Directive Nitrates dans le collimateur

Propos recueillis par Guillaume de Werbier

« Nous sommes aujourd’hui victimes de l’« escrologie » », déplorent les responsables agricoles.
« Nous sommes aujourd’hui victimes de l’« escrologie » », déplorent les responsables agricoles.

Plusieurs responsables agricoles expriment leur mécontentement contre le durcissement de diverses règles environnementales.

« L’accumulation des rÉglementations n’est plus tolérable »

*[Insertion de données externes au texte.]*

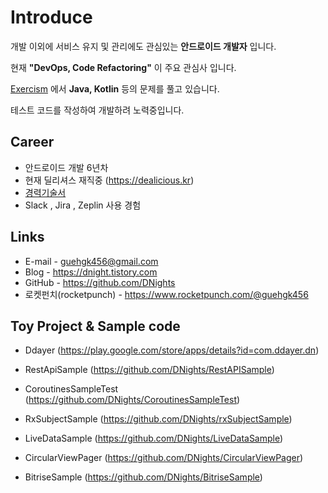 # Introduce
개발 이외에 서비스 유지 및 관리에도 관심있는 __안드로이드 개발자__ 입니다.

현재 __"DevOps, Code Refactoring"__ 이 주요 관심사 입니다.

[Exercism](https://exercism.io) 에서 __Java, Kotlin__ 등의 문제를 풀고 있습니다.

테스트 코드를 작성하여 개발하려 노력중입니다.

## Career
- 안드로이드 개발 6년차
- 현재 딜리셔스 재직중 (https://dealicious.kr)
- [경력기술서](https://github.com/DNights/Introduce/blob/master/Career.md)
- Slack , Jira , Zeplin 사용 경험

## Links
- E-mail - guehgk456@gmail.com
- Blog - https://dnight.tistory.com
- GitHub - https://github.com/DNights
- 로켓펀치(rocketpunch) - https://www.rocketpunch.com/@guehgk456

## Toy Project & Sample code
- Ddayer (https://play.google.com/store/apps/details?id=com.ddayer.dn)

- RestApiSample (https://github.com/DNights/RestAPISample)
- CoroutinesSampleTest (https://github.com/DNights/CoroutinesSampleTest)
- RxSubjectSample (https://github.com/DNights/rxSubjectSample)
- LiveDataSample (https://github.com/DNights/LiveDataSample)
- CircularViewPager (https://github.com/DNights/CircularViewPager)
- BitriseSample (https://github.com/DNights/BitriseSample)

Parmi les manifestants de ce 16 janvier, beaucoup d’éleveurs, bien sûr, particulièrement concernés par la directive Nitrate, emblème s’il en est, des réglementations contraignantes. Mais ils étaient loin d’être les seuls ! Dans les rangs des troupes rassemblées par la FNSEA 44 et JA 44, on trouvait aussi des céréaliers, des horticulteurs, des viticulteurs… Comme l’a souligné Christophe Labour, responsable « environnement » à la FNSEA 44, « toutes les productions sont solidaires de ce combat ».
Tels les horticulteurs, une profession que l’on entend généralement peu, mais qui, dans ce cas, a souhaité exprimer tout son ras-le-bol face aux réglementations diverses. Didier Delhommeau, président de l’Union des producteurs horticole 44, et son collègue, José Guervel, ont pris la parole en tribune pour raconter ce qu’ils vivent au quotidien : « L’accumulation des réglementations de tout ordre, environnementale, liée au travail (on peut croire que bientôt les marteaux seront interdits !), liée à la protection des végétaux, au transport routier, au code des marchés publics, n’est plus tolérable… Beaucoup d’entreprises arrivent au point de rupture et il est fortement probable que si rien n’est fait, il n’y aura plus besoin ni de contrôleurs, ni d’inspecteurs puisque toutes les entreprises auront disparu par la faute d’un stalinisme administratif ! »
Même consternation du côté des viticulteurs : l’empilement des réglementations et contraintes a de quoi décourager les meilleures volontés du monde de préserver l’environnement : « Les viticulteurs se sont lancés dans le plan Ecophyto 2018. Cela représente beaucoup d’engagement, beaucoup de travail avec des techniciens… », présente Carmen Suteau, présidente des vignerons indépendants des Pays de la Loire, et vigneronne très impliquée sur son territoire. « Nous avons aussi participé au recensement des zones humides sur les communes… mais quand on voit ce qui nous arrive encore, avec les trames vertes et bleues, ou encore cette notion floue de « tête de bassin », on se demande où on va, si on ne va pas devoir reculer toutes nos vignes de 15 mètres… Impossible de piloter nos entreprises dans ces conditions. »

ils ont dit

Christophe Labour, en charge du dossier Environnement à la FNSEA 44

« Jusqu’ici la profession agricole a accepté tant bien que mal les évolutions réglementaires environnementales successives. Mais aujourd’hui nous sommes définitivement passés de la responsabilisation à l’idéologie. On a affaire à une accumulation de textes inapplicables, injustifiés et parfois contradictoires, et dont la seule réelle victime est l’agriculture. Les agriculteurs n’ont aucun intérêt à dégrader l’environnement. Ils le connaissent mieux que quiconque. Notre activité, nos filières, nos emplois sont en danger. Le quatrième programme d’actions de la directive Nitrates se termine. Aucune évaluation des résultats n’est effectuée, mais déjà les mesures ont été renforcées. On nous met une seconde couche de peinture verte alors que la première n’est pas sèche. L’espace rural est devenu un vaste puzzle où chaque pièce possède sa réglementation propre relevant du véritable casse-tête. L’accumulation de contraintes environnementales, souvent franco-françaises, handicape nos filières. »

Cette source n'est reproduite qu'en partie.